_Problem_.
Whatever the records below say, write them all out exactly.
[[ Data to use, beginning ]]
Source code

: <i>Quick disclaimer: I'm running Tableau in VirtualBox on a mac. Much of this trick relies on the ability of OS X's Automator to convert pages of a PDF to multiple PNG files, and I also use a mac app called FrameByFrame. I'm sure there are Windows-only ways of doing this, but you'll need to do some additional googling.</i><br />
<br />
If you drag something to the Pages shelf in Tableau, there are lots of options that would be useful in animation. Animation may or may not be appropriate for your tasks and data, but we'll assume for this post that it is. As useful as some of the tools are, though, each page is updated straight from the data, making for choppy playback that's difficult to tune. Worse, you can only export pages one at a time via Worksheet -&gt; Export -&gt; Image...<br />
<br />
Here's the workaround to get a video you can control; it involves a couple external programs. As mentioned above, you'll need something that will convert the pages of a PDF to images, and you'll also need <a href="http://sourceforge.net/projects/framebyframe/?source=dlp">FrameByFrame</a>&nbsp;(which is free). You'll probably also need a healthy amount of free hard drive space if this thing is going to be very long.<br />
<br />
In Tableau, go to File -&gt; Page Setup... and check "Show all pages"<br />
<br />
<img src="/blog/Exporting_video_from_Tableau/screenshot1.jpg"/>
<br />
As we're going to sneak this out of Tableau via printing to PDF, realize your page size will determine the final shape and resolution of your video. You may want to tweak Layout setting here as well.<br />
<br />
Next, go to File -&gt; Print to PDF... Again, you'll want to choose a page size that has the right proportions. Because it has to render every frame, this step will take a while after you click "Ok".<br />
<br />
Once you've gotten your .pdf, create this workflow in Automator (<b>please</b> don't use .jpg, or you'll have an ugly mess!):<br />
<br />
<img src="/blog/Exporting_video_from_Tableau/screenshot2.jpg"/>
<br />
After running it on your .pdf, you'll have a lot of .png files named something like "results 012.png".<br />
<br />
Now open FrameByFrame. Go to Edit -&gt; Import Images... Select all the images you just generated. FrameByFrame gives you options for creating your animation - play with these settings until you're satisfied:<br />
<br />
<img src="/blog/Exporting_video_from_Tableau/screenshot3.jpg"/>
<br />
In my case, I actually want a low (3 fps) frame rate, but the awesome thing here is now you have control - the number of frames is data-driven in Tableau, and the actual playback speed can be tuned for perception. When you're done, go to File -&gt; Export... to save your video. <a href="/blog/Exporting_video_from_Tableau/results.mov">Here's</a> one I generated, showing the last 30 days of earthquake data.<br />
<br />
[[ Data to use, end ]]
_Response area_.
Source code

: <i>Quick disclaimer: I'm running Tableau in VirtualBox on a mac. Much of this trick relies on the ability of OS X's Automator to convert pages of a PDF to multiple PNG files, and I also use a mac app called FrameByFrame. I'm sure there are Windows-only ways of doing this, but you'll need to do some additional googling.</i><br />
<br />
If you drag something to the Pages shelf in Tableau, there are lots of options that would be useful in animation. Animation may or may not be appropriate for your tasks and data, but we'll assume for this post that it is. As useful as some of the tools are, though, each page is updated straight from the data, making for choppy playback that's difficult to tune. Worse, you can only export pages one at a time via Worksheet -&gt; Export -&gt; Image...<br />
<br />
Here's the workaround to get a video you can control; it involves a couple external programs. As mentioned above, you'll need something that will convert the pages of a PDF to images, and you'll also need <a href="http://sourceforge.net/projects/framebyframe/?source=dlp">FrameByFrame</a>&nbsp;(which is free). You'll probably also need a healthy amount of free hard drive space if this thing is going to be very long.<br />
<br />
In Tableau, go to File -&gt; Page Setup... and check "Show all pages"<br />
<br />
<img src="/blog/Exporting_video_from_Tableau/screenshot1.jpg"/>
<br />
As we're going to sneak this out of Tableau via printing to PDF, realize your page size will determine the final shape and resolution of your video. You may want to tweak Layout setting here as well.<br />
<br />
Next, go to File -&gt; Print to PDF... Again, you'll want to choose a page size that has the right proportions. Because it has to render every frame, this step will take a while after you click "Ok".<br />
<br />
Once you've gotten your .pdf, create this workflow in Automator (<b>please</b> don't use .jpg, or you'll have an ugly mess!):<br />
<br />
<img src="/blog/Exporting_video_from_Tableau/screenshot2.jpg"/>
<br />
After running it on your .pdf, you'll have a lot of .png files named something like "results 012.png".<br />
<br />
Now open FrameByFrame. Go to Edit -&gt; Import Images... Select all the images you just generated. FrameByFrame gives you options for creating your animation - play with these settings until you're satisfied:<br />
<br />
<img src="/blog/Exporting_video_from_Tableau/screenshot3.jpg"/>
<br />
In my case, I actually want a low (3 fps) frame rate, but the awesome thing here is now you have control - the number of frames is data-driven in Tableau, and the actual playback speed can be tuned for perception. When you're done, go to File -&gt; Export... to save your video. <a href="/blog/Exporting_video_from_Tableau/results.mov">Here's</a> one I generated, showing the last 30 days of earthquake data.<br />
<br />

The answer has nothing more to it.